Ostend is famous for its sea-side esplanade, including the Royal Galleries of Ostend, pier, and fine-sand beaches. Ostend is visited by many day-trippers heading to the beaches, especially during July and August. Tourists from inland Belgium and foreigners mostly arrive by train (day trips) and head for the closest beach area, the Klein Strand, located next to the pier. The locals and other residents in Belgium usually occupy the larger beach (het Groot Strand). Ostend used to be widely visited by the British, Germans, French and Dutch, but is now mainly frequented by Belgians and Dutch.
Near the beach is a well-preserved section of the fortified Atlantic Wall, open to the public as the Atlantic Wall Open Air Museum located in Raversijde. During summer evenings (or just any kind of weather) one can walk through the little streets around Het Vissersplein. At certain times there are local markets in the neighbourhood streets and in the summer the Vissersplein has music festivals. The Vissersplein (Bonenstraat/Kadzandstraat) is a car free zone with many brasseries where patrons can sit outside and have a drink. Towards the port side there are many little fish outlets, and beyond that the ferries can be observed docking.
Notable sites include:
The James Ensor museum can be visited in the house where the artist lived from 1917 until 1949.
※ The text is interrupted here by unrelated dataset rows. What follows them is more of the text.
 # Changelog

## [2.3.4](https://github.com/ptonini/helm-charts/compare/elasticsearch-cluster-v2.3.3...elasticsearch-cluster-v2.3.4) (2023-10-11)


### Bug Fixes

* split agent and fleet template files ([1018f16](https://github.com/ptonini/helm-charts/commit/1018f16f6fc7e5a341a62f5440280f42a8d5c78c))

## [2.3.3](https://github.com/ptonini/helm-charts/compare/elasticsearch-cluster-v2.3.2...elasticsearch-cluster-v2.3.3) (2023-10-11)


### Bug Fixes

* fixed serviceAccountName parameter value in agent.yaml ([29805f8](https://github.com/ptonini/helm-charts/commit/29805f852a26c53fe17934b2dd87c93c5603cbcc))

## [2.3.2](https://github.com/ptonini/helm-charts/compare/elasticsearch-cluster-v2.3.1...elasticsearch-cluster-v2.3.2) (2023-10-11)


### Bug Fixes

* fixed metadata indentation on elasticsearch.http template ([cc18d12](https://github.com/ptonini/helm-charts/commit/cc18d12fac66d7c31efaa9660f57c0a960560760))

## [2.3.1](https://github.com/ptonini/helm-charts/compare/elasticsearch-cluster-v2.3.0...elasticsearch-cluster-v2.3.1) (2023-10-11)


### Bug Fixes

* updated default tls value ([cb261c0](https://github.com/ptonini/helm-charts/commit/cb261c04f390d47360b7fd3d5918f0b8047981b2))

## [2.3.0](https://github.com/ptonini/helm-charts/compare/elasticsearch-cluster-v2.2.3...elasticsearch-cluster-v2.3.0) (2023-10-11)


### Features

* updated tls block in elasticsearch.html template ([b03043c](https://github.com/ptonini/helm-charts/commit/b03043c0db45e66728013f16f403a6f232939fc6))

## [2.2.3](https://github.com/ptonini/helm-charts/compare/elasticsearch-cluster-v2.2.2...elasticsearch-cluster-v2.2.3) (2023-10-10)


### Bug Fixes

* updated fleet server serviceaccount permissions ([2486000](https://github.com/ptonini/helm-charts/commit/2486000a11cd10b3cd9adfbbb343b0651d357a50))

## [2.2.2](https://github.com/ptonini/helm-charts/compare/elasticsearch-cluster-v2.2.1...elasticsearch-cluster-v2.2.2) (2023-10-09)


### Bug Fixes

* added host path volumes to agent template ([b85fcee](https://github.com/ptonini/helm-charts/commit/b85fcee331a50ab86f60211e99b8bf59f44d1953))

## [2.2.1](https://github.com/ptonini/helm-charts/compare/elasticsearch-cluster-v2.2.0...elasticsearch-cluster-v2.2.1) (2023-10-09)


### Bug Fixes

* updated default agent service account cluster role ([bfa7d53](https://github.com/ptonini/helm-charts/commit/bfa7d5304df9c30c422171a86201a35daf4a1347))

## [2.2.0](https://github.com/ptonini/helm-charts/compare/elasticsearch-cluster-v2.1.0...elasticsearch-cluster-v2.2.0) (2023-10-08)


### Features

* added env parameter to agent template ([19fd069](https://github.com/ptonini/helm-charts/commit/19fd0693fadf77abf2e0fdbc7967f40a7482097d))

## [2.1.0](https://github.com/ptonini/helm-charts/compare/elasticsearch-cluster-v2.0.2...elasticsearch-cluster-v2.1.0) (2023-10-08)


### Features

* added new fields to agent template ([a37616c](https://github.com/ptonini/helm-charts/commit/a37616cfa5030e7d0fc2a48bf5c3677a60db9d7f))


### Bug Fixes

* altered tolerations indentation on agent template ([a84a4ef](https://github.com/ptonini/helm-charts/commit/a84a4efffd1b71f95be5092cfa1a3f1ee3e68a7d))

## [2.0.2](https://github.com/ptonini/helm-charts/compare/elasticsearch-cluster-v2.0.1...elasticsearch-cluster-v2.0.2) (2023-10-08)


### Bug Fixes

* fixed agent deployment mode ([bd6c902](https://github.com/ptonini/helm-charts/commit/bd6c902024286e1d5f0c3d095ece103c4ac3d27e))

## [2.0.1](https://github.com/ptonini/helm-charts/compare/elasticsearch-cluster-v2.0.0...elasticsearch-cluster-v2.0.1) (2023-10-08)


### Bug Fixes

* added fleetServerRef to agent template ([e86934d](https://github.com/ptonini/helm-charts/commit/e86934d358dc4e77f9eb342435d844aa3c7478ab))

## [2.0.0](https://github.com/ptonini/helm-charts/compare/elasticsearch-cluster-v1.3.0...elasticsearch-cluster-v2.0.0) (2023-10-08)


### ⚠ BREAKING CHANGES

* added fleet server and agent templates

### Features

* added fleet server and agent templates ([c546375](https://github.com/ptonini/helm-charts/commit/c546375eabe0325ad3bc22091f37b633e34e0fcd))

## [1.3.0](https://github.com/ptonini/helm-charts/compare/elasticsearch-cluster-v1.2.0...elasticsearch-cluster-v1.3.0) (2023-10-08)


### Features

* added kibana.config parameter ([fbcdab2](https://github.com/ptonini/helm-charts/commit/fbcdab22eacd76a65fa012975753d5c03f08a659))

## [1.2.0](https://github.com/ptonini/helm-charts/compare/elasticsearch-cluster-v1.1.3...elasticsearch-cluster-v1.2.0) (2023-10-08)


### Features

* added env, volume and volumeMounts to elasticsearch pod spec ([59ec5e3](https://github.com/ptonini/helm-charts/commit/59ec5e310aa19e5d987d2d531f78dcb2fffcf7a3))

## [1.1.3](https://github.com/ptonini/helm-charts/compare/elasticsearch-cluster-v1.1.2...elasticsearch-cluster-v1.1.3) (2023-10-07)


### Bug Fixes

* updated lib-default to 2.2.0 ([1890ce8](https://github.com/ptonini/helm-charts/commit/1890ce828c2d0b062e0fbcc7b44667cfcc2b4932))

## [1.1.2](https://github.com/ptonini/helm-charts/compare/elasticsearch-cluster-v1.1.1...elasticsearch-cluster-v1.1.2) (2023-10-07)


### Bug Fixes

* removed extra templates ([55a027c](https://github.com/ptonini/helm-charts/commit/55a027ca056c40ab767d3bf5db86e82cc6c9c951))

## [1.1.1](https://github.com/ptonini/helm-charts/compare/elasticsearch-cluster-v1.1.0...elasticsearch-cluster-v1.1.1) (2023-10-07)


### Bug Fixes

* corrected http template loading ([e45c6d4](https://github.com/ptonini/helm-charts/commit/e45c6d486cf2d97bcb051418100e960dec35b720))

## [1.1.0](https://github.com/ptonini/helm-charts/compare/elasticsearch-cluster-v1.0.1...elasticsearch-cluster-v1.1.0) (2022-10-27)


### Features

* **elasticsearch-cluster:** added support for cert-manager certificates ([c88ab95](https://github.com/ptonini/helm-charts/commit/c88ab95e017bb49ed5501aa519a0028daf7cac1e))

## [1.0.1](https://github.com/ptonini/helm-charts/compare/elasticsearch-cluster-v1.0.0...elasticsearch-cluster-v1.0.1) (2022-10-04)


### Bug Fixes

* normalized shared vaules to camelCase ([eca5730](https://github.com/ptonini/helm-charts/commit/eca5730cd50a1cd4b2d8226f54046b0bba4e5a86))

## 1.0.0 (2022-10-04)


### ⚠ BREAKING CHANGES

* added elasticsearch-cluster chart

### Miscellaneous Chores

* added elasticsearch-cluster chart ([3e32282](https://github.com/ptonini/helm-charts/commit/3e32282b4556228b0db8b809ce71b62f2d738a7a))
The Mu.Zee (a new museum after the fusion of the Provinciaal Museum voor de Moderne Kunst-Aan-Zee and the "Museum voor Schone Kunsten"), the museum of modern art from the 1830s to the present, displays works of noted local painters such as James Ensor, Leon Spilliaert, Constant Permeke and the revolutionary post-war Belgian COBRA movement amongst others.
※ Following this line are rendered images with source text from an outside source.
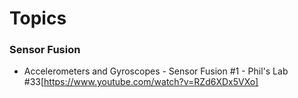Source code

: # Topics

### Sensor Fusion
- Accelerometers and Gyroscopes - Sensor Fusion #1 - Phil's Lab #33[https://www.youtube.com/watch?v=RZd6XDx5VXo]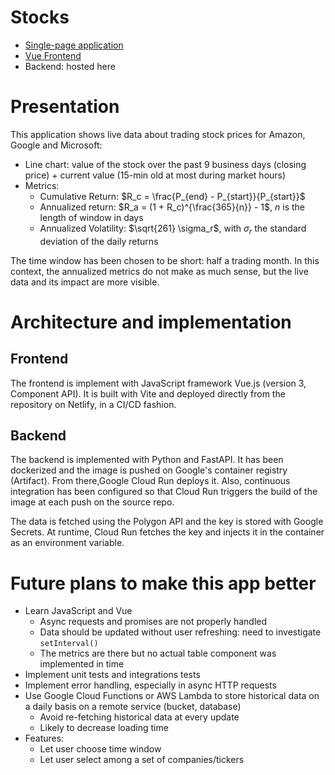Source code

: # Stocks

* [Single-page application](https://stocks.vlgdata.io/)
* [Vue Frontend](https://github.com/datatrigger/stocks_frontend)
* Backend: hosted here

# Presentation

This application shows live data about trading stock prices for Amazon, Google and Microsoft:
* Line chart: value of the stock over the past 9 business days (closing price) + current value (15-min old at most during market hours)
* Metrics:
    * Cumulative Return: $R_c = \frac{P_{end} - P_{start}}{P_{start}}$
    * Annualized return: $R_a = (1 + R_c)^{\frac{365}{n}} - 1$, $n$ is the length of window in days
    * Annualized Volatility: $\sqrt{261} \sigma_r$, with $\sigma_r$ the standard deviation of the daily returns

The time window has been chosen to be short: half a trading month. In this context, the annualized metrics do not make as much sense, but the live data and its impact are more visible.

# Architecture and implementation

## Frontend

The frontend is implement with JavaScript framework Vue.js (version 3, Component API). It is built with Vite and deployed directly from the repository on Netlify, in a CI/CD fashion.

## Backend

The backend is implemented with Python and FastAPI. It has been dockerized and the image is pushed on Google's container registry (Artifact). From there,Google Cloud Run deploys it. Also, continuous integration has been configured so that Cloud Run triggers the build of the image at each push on the source repo.

The data is fetched using the Polygon API and the key is stored with Google Secrets. At runtime, Cloud Run fetches the key and injects it in the container as an environment variable.

# Future plans to make this app better

* Learn JavaScript and Vue
    * Async requests and promises are not properly handled
    * Data should be updated without user refreshing: need to investigate `setInterval()`
    * The metrics are there but no actual table component was implemented in time
* Implement unit tests and integrations tests
* Implement error handling, especially in async HTTP requests
* Use Google Cloud Functions or AWS Lambda to store historical data on a daily basis on a remote service (bucket, database)
    * Avoid re-fetching historical data at every update
    * Likely to decrease loading time
* Features:
    * Let user choose time window
    * Let user select among a set of companies/tickers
Ostend has a maritime temperate climate, influenced by winds from the North Sea, making summers cooler than inland Europe. 24-hour average temperatures below the freezing point is a rare occurrence. According to the Köppen Climate Classification system, Ostend has a marine west coast climate, abbreviated "Cfb" on climate maps.
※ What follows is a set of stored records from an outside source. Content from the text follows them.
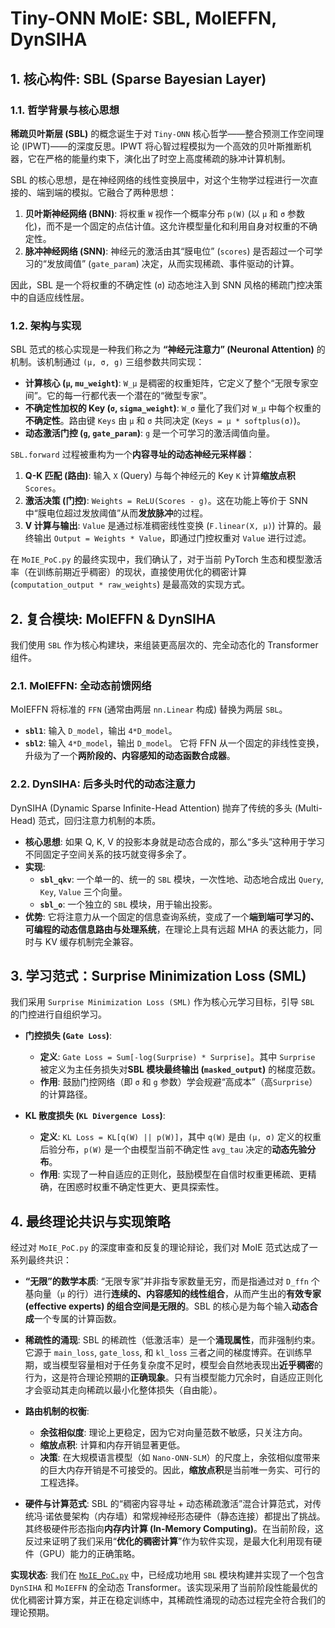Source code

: # Tiny-ONN MoIE: SBL, MoIEFFN, DynSIHA

## 1. 核心构件: SBL (Sparse Bayesian Layer)

### 1.1. 哲学背景与核心思想

**稀疏贝叶斯层 (SBL)** 的概念诞生于对 `Tiny-ONN` 核心哲学——整合预测工作空间理论 (IPWT)——的深度反思。IPWT 将心智过程模拟为一个高效的贝叶斯推断机器，它在严格的能量约束下，演化出了时空上高度稀疏的脉冲计算机制。

SBL 的核心思想，是在神经网络的线性变换层中，对这个生物学过程进行一次直接的、端到端的模拟。它融合了两种思想：

1. **贝叶斯神经网络 (BNN)**: 将权重 `W` 视作一个概率分布 `p(W)` (以 `μ` 和 `σ` 参数化)，而不是一个固定的点估计值。这允许模型量化和利用自身对权重的不确定性。
2. **脉冲神经网络 (SNN)**: 神经元的激活由其“膜电位” (`scores`) 是否超过一个可学习的“发放阈值” (`gate_param`) 决定，从而实现稀疏、事件驱动的计算。

因此，SBL 是一个将权重的不确定性 (`σ`) 动态地注入到 SNN 风格的稀疏门控决策中的自适应线性层。

### 1.2. 架构与实现

SBL 范式的核心实现是一种我们称之为 **“神经元注意力” (Neuronal Attention)** 的机制。该机制通过 `(μ, σ, g)` 三组参数共同实现：

- **计算核心 (`μ`, `mu_weight`)**: `W_μ` 是稠密的权重矩阵，它定义了整个“无限专家空间”。它的每一行都代表一个潜在的“微型专家”。
- **不确定性加权的 Key (`σ`, `sigma_weight`)**: `W_σ` 量化了我们对 `W_μ` 中每个权重的**不确定性**。路由键 `Keys` 由 `μ` 和 `σ` 共同决定 (`Keys = μ * softplus(σ)`)。
- **动态激活门控 (`g`, `gate_param`)**: `g` 是一个可学习的激活阈值向量。

`SBL.forward` 过程被重构为一个**内容寻址的动态神经元采样器**：

1. **Q-K 匹配 (路由)**: 输入 `X` (Query) 与每个神经元的 Key `K` 计算**缩放点积** `Scores`。
2. **激活决策 (门控)**: `Weights = ReLU(Scores - g)`。这在功能上等价于 SNN 中“膜电位超过发放阈值”从而**发放脉冲**的过程。
3. **V 计算与输出**: `Value` 是通过标准稠密线性变换 (`F.linear(X, μ)`) 计算的。最终输出 `Output = Weights * Value`，即通过门控权重对 `Value` 进行过滤。

在 `MoIE_PoC.py` 的最终实现中，我们确认了，对于当前 PyTorch 生态和模型激活率（在训练前期近乎稠密）的现状，直接使用优化的稠密计算 (`computation_output * raw_weights`) 是最高效的实现方式。

## 2. 复合模块: MoIEFFN & DynSIHA

我们使用 `SBL` 作为核心构建块，来组装更高层次的、完全动态化的 Transformer 组件。

### 2.1. MoIEFFN: 全动态前馈网络

MoIEFFN 将标准的 `FFN` (通常由两层 `nn.Linear` 构成) 替换为两层 `SBL`。

- **`sbl1`**: 输入 `D_model`，输出 `4*D_model`。
- **`sbl2`**: 输入 `4*D_model`，输出 `D_model`。
它将 FFN 从一个固定的非线性变换，升级为了一个**两阶段的、内容感知的动态函数合成器**。

### 2.2. DynSIHA: 后多头时代的动态注意力

DynSIHA (Dynamic Sparse Infinite-Head Attention) 抛弃了传统的多头 (Multi-Head) 范式，回归注意力机制的本质。

- **核心思想**: 如果 Q, K, V 的投影本身就是动态合成的，那么“多头”这种用于学习不同固定子空间关系的技巧就变得多余了。
- **实现**:
  - **`sbl_qkv`**: 一个单一的、统一的 `SBL` 模块，一次性地、动态地合成出 `Query`, `Key`, `Value` 三个向量。
  - **`sbl_o`**: 一个独立的 `SBL` 模块，用于输出投影。
- **优势**: 它将注意力从一个固定的信息查询系统，变成了一个**端到端可学习的、可编程的动态信息路由与处理系统**，在理论上具有远超 MHA 的表达能力，同时与 KV 缓存机制完全兼容。

## 3. 学习范式：Surprise Minimization Loss (SML)

我们采用 `Surprise Minimization Loss (SML)` 作为核心元学习目标，引导 `SBL` 的门控进行自组织学习。

- **门控损失 (`Gate Loss`)**:
  - **定义**: `Gate Loss = Sum[-log(Surprise) * Surprise]`。其中 `Surprise` 被定义为主任务损失对**SBL 模块最终输出 (`masked_output`)** 的梯度范数。
  - **作用**: 鼓励门控网络（即 `σ` 和 `g` 参数）学会规避“高成本”（高`Surprise`）的计算路径。

- **KL 散度损失 (`KL Divergence Loss`)**:
  - **定义**: `KL Loss = KL[q(W) || p(W)]`，其中 `q(W)` 是由 `(μ, σ)` 定义的权重后验分布，`p(W)` 是一个由模型当前不确定性 `avg_tau` 决定的**动态先验分布**。
  - **作用**: 实现了一种自适应的正则化，鼓励模型在自信时权重更稀疏、更精确，在困惑时权重不确定性更大、更具探索性。

## 4. 最终理论共识与实现策略

经过对 `MoIE_PoC.py` 的深度审查和反复的理论辩论，我们对 MoIE 范式达成了一系列最终共识：

- **“无限”的数学本质**: “无限专家”并非指专家数量无穷，而是指通过对 `D_ffn` 个基向量（`μ` 的行）进行**连续的、内容感知的线性组合**，从而产生出的**有效专家 (effective experts) 的组合空间是无限的**。SBL 的核心是为每个输入**动态合成**一个专属的计算函数。

- **稀疏性的涌现**: SBL 的稀疏性（低激活率）是一个**涌现属性**，而非强制约束。它源于 `main_loss`, `gate_loss`, 和 `kl_loss` 三者之间的梯度博弈。在训练早期，或当模型容量相对于任务复杂度不足时，模型会自然地表现出**近乎稠密**的行为，这是符合理论预期的**正确现象**。只有当模型能力冗余时，自适应正则化才会驱动其走向稀疏以最小化整体损失（自由能）。

- **路由机制的权衡**:
  - **余弦相似度**: 理论上更稳定，因为它对向量范数不敏感，只关注方向。
  - **缩放点积**: 计算和内存开销显著更低。
  - **决策**: 在大规模语言模型（如 `Nano-ONN-SLM`）的尺度上，余弦相似度带来的巨大内存开销是不可接受的。因此，**缩放点积**是当前唯一务实、可行的工程选择。

- **硬件与计算范式**: SBL 的“稠密内容寻址 + 动态稀疏激活”混合计算范式，对传统冯·诺依曼架构（内存墙）和常规神经形态硬件（静态连接）都提出了挑战。其终极硬件形态指向**内存内计算 (In-Memory Computing)**。在当前阶段，这反过来证明了我们采用“**优化的稠密计算**”作为软件实现，是最大化利用现有硬件（GPU）能力的正确策略。

**实现状态**:
我们在 [`MoIE_PoC.py`](exp/MoIE_PoC.py) 中，已经成功地用 `SBL` 模块构建并实现了一个包含 `DynSIHA` 和 `MoIEFFN` 的全动态 Transformer。该实现采用了当前阶段性能最优的优化稠密计算方案，并正在稳定训练中，其稀疏性涌现的动态过程完全符合我们的理论预期。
Ostend–Bruges International Airport located 5km from Ostend is primarily a freight airport but offers passsenger flights to leisure destinations in Southern Europe and Turkey. Jetairfly has its headquarters in Ostend. TAAG Angola Airlines's Ostend offices are on the grounds of Ostend Airport.
The Ostend railway station is a major hub on the NMBS network with frequent InterCity trains serving Brugge railway station, Gent-Sint-Pieters, Brussels South and Liège-Guillemins on Belgian railway line 50A.
Ostend formerly had busy ferry routes to Dover and Ramsgate, but the last of these services ended with the failure of TransEuropa Ferries in 2013.
References to these notable citizens of Ostend can be found on the oostende.be website.
In popular culture
Ostend has been used as a film location by numerous directors. The movies Place Vendôme with Catherine Deneuve; Daughters of Darkness with Delphine Seyrig as Countess Bathory; Armaguedon with Alain Delon; Camping Cosmos with Lolo Ferrari; and Ex Drummer based on the novel by Herman Brusselmans were partially shot in Ostend.
The comic Le Bal du rat mort about a dreadful invasion of rats, is set in Ostend.